The optimisations that can be made are:

Use multiples of 8 or 64

The first is to use tensor sizes that are multiples of 8 or 64. Please refer to the Nvidia documentation, in particular this article and this article to determine the multiple to select according to the desired precision.

With this in mind, we trained a tokenizer of size 32 768 (8**5), following this observation by KARPATHY. This is a BPE tokenizer trained on CulturaX and The Stack, using 256 extra_tokens and the numbers are separated.
Readers can find the code used here.

Use the right optimiser

Changing optimisers from the initial implementation of the model can be a good way of speeding up convergence of the model (although it may prevent the results of the original paper from being reproduced).
Optimisers speed up convergence by allowing large batch sizes, as in the case of LAMB or the use of higher learning rates such as Sophia .
More efficient versions of the optimisers can also be used, such as the fused option in the Adam optimiser available in PyTorch or the optimisers available in Apex.

We used the original T5 optimiser, AdamWScale. For hyperparameter values, we use lr = 5e-3, betas = (0.9, 0.999), eps = 1e-6 et weight_decay = 0.0 based on the observations of Wilson WONGSO. Indeed, it turns out that not all the alternative optimisers tested converged.

We have added the parameter foreach in our version of AdamWScale.

Training models in `bf16`

Recent GPUs make it possible to full exploit the use of reduced precision (enabling a gain of a factor of 2 in throughput compared to the fp32 precision). The bf16 is only available on Ampere or more recent architectures, but allows you to avoid loss scaling method which is generally necessary in fp16 thanks to a wider dynamic range (the exponent is coded on 8 bits like the fp32).

With this in mind, we train our models in bf16. More specifically, while at the beginning of our experiments we used bf16-mixed, we have used the Kahan summation algorithm so that we can use full bf16 in our optimizer.
Once again, the code for our optimizer is accessible here.

Use less GPU memory

Certain techniques exist to limit the use of GPU memory by the model, such as the gradient checkpointing or ZeRO-type methods implemented in DeepSpeed. By limiting the amount of memory used, larger batch sizes can be used to speed up model training.

Other

Parallelism

Using several GPUs is tricky. Done naively, it can result in lower performance than implementation on a single GPU, wasting computing resources. This is particularly the case when bottlenecks occur in communications between GPUs. The aim is to ensure that the model is not limited by the bandwidth between the cards, or to ensure that the cards are connected with sufficient bandwidths via techniques such as NVLink for example.

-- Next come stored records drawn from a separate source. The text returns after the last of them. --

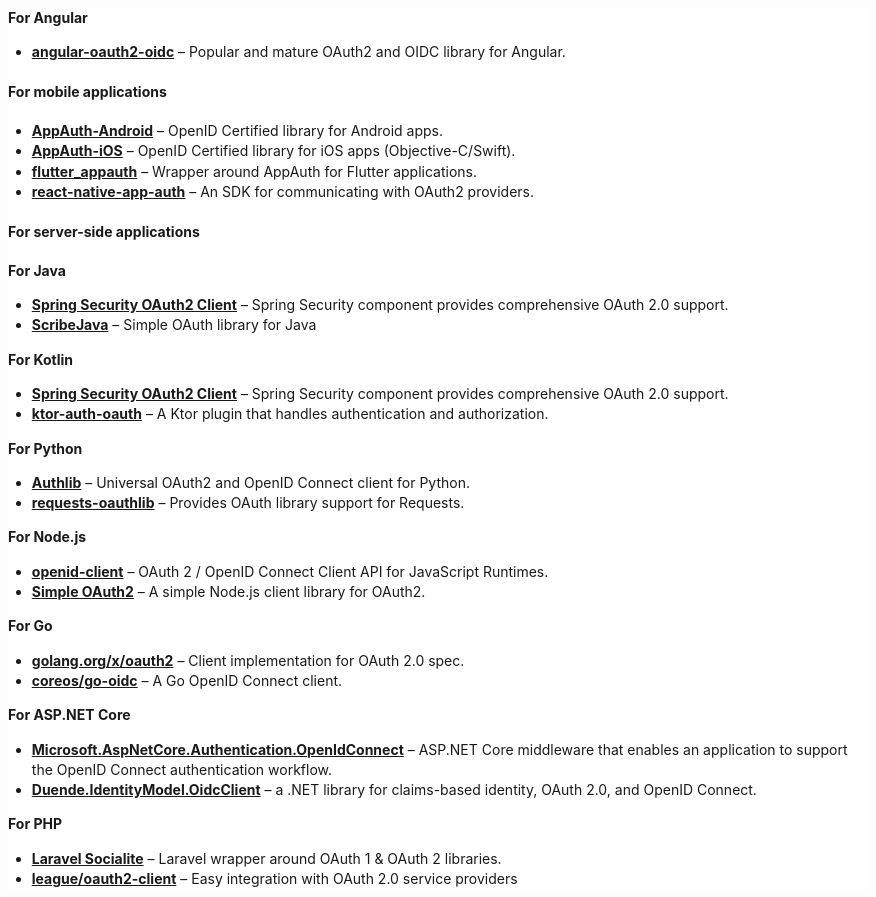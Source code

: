 **For Angular**

* [**angular-oauth2-oidc**](https://github.com/manfredsteyer/angular-oauth2-oidc) – Popular and mature OAuth2 and OIDC library for Angular.

#### For mobile applications

* [**AppAuth-Android**](https://github.com/openid/AppAuth-Android) – OpenID Certified library for Android apps.
* [**AppAuth-iOS**](https://github.com/openid/AppAuth-iOS) – OpenID Certified library for iOS apps (Objective-C/Swift).
* [**flutter\_appauth**](https://pub.dev/packages/flutter_appauth) – Wrapper around AppAuth for Flutter applications.
* [**react-native-app-auth**](https://github.com/FormidableLabs/react-native-app-auth) – An SDK for communicating with OAuth2 providers.

#### For server-side applications

**For Java**

* [**Spring Security OAuth2 Client**](https://docs.spring.io/spring-security/reference/servlet/oauth2/client/index.html) – Spring Security component provides comprehensive OAuth 2.0 support.
* [**ScribeJava**](https://github.com/scribejava/scribejava) – Simple OAuth library for Java

**For Kotlin**

* [**Spring Security OAuth2 Client**](https://docs.spring.io/spring-security/reference/servlet/oauth2/client/index.html) – Spring Security component provides comprehensive OAuth 2.0 support.
* [**ktor-auth-oauth**](https://ktor.io/docs/oauth.html) – A Ktor plugin that handles authentication and authorization.

**For Python**

* [**Authlib**](https://github.com/lepture/authlib) – Universal OAuth2 and OpenID Connect client for Python.
* [**requests-oauthlib**](https://github.com/requests/requests-oauthlib) – Provides OAuth library support for Requests.

**For Node.js**

* [**openid-client**](https://github.com/panva/node-openid-client) – OAuth 2 / OpenID Connect Client API for JavaScript Runtimes.
* [**Simple OAuth2**](https://github.com/lelylan/simple-oauth2) – A simple Node.js client library for OAuth2.

**For Go**

* [**golang.org/x/oauth2**](https://pkg.go.dev/golang.org/x/oauth2) – Client implementation for OAuth 2.0 spec.
* [**coreos/go-oidc**](https://github.com/coreos/go-oidc) – A Go OpenID Connect client.

**For ASP.NET Core**

* [**Microsoft.AspNetCore.Authentication.OpenIdConnect**](https://learn.microsoft.com/en-us/dotnet/api/microsoft.aspnetcore.authentication.openidconnect) – ASP.NET Core middleware that enables an application to support the OpenID Connect authentication workflow.
* [**Duende.IdentityModel.OidcClient**](https://github.com/DuendeSoftware/IdentityModel.OidcClient) – a .NET library for claims-based identity, OAuth 2.0, and OpenID Connect.

**For PHP**

* [**Laravel Socialite**](https://laravel.com/docs/socialite) – Laravel wrapper around OAuth 1 & OAuth 2 libraries.
* [**league/oauth2-client**](https://github.com/thephpleague/oauth2-client) – Easy integration with OAuth 2.0 service providers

It should also be noted that optimisation techniques generally require all the GPUs to be synchronised at the end of a batch. As a result, if one GPU is slower than the others (or is being used by another process), the model is limited to the speed of the slowest GPU in the group.

Having pre-trained our model on a single 80GB A100, we were unable to experiment with parallelism.

Finetuning heads

We looked at the elements listed above with a view to optimising the pre-training of our model. In practice, we then need to fine-tune it to specialise on the final tasks that interest us. To do this, we use heads. For the vanilla T5, five are available in Transformers to perform all feasible tasks: T5ForConditionalGeneration, T5ForSequenceClassification, T5ForTokenClassification, T5ForQuestionAnswering et T5EncoderModel.

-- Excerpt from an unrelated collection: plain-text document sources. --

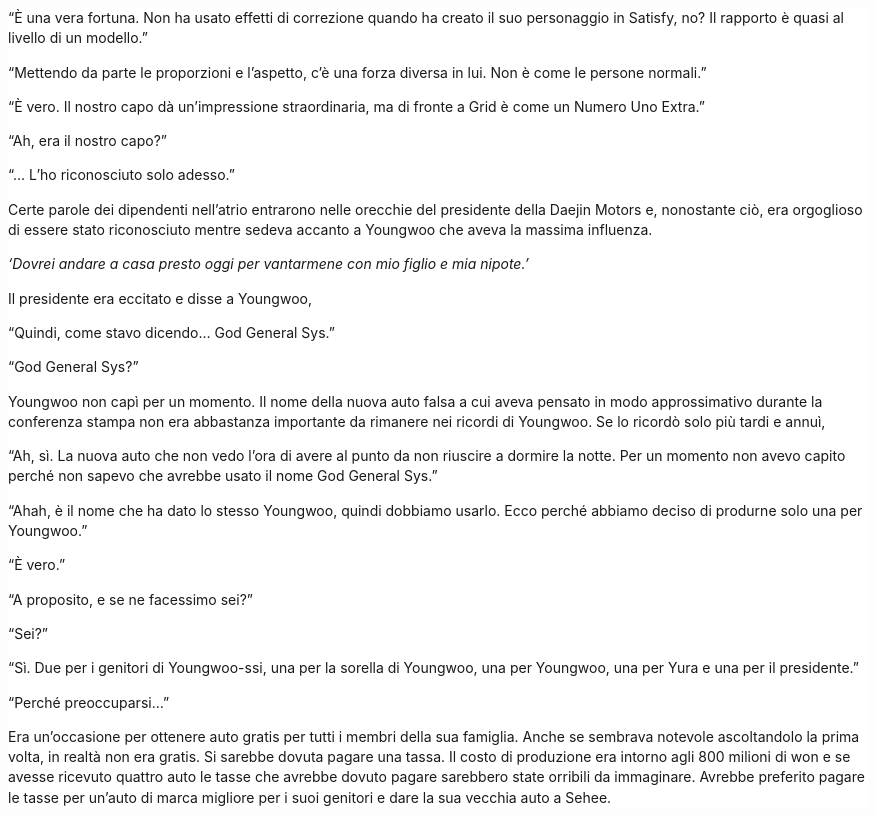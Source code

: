 
“È una vera fortuna. Non ha usato effetti di correzione quando ha creato il suo personaggio in Satisfy, no? Il rapporto è quasi al livello di un modello.”


“Mettendo da parte le proporzioni e l’aspetto, c’è una forza diversa in lui. Non è come le persone normali.”


“È vero. Il nostro capo dà un’impressione straordinaria, ma di fronte a Grid è come un Numero Uno Extra.”


“Ah, era il nostro capo?”


“… L’ho riconosciuto solo adesso.”


Certe parole dei dipendenti nell’atrio entrarono nelle orecchie del presidente della Daejin Motors e, nonostante ciò, era orgoglioso di essere stato riconosciuto mentre sedeva accanto a Youngwoo che aveva la massima influenza.


<em>‘Dovrei andare a casa presto oggi per vantarmene con mio figlio e mia nipote.’</em>


Il presidente era eccitato e disse a Youngwoo,


“Quindi, come stavo dicendo… God General Sys.”


“God General Sys?”


Youngwoo non capì per un momento. Il nome della nuova auto falsa a cui aveva pensato in modo approssimativo durante la conferenza stampa non era abbastanza importante da rimanere nei ricordi di Youngwoo. Se lo ricordò solo più tardi e annuì,


“Ah, sì. La nuova auto che non vedo l’ora di avere al punto da non riuscire a dormire la notte. Per un momento non avevo capito perché non sapevo che avrebbe usato il nome God General Sys.”


“Ahah, è il nome che ha dato lo stesso Youngwoo, quindi dobbiamo usarlo. Ecco perché abbiamo deciso di produrne solo una per Youngwoo.”


“È vero.”


“A proposito, e se ne facessimo sei?”


“Sei?”


“Sì. Due per i genitori di Youngwoo-ssi, una per la sorella di Youngwoo, una per Youngwoo, una per Yura e una per il presidente.”


“Perché preoccuparsi…”


Era un’occasione per ottenere auto gratis per tutti i membri della sua famiglia. Anche se sembrava notevole ascoltandolo la prima volta, in realtà non era gratis. Si sarebbe dovuta pagare una tassa. Il costo di produzione era intorno agli 800 milioni di won e se avesse ricevuto quattro auto le tasse che avrebbe dovuto pagare sarebbero state orribili da immaginare. Avrebbe preferito pagare le tasse per un’auto di marca migliore per i suoi genitori e dare la sua vecchia auto a Sehee.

Here again, optimisation work can be carried out.
For conditional generation, the main point is to ensure that the generation process is efficient.
For heads involved in classification tasks (sequence, NER and QA), it is necessary to ensure that the encoder part of the T5 is used, since the decoder is not essential for these tasks, as shown in EncT5 . The decoder weights take up unnecessary memory space, and the execution time of the finetuning code is doubled unnecessarily.
The last head is simply used to retain only the encoder part of an encoder-decoder model. It therefore does not need to be optimised.

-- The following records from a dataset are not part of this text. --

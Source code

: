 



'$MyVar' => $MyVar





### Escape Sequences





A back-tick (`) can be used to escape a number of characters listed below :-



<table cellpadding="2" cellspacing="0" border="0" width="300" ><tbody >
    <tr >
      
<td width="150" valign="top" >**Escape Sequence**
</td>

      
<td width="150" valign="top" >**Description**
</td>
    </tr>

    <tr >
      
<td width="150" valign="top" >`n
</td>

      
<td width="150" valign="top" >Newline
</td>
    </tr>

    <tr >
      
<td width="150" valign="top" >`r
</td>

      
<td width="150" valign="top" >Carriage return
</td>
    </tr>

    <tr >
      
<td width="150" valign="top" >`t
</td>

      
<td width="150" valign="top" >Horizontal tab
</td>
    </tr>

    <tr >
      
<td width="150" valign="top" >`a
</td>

About the headForConditionalGeneration, our implementation is based on the generation process available in the nanoT5 because it is 14% faster than the Hugging Face implementation.
For classification heads, the implementation is available in this file. This file is separate from the modelling file because our implementations differ from those available in Transformers. Indeed, heads T5ForSequenceClassification and T5ForQuestionAnswering available in Transformers are based on the T5 encoder and decoder, which is inefficient. We therefore recoded these two heads to use only the encoder. We then followed the same structure as the T5ForTokenClassification head available in Transformers, which also only uses the encoder, and so have used as is.

Benchmark

TFLOPS

The number of TFLOPS (trillions of floating-point calculations a processor can perform in one second) is probably the most telling metric to demonstrate the impact of the optimizations carried out.
We compare four approaches:
• SPDA (Scaled Dot Product Attention) implementation with full bias,
• the same implementation but in Triton,
• the Flash implementation Attention RPE, i.e. the second kernel we've developed (can be seen as turboT5 but in C++/Cuda),
• the Flash implementation Attention i.e. without bias. We've included it for reference but it's unusable in practice for a T5.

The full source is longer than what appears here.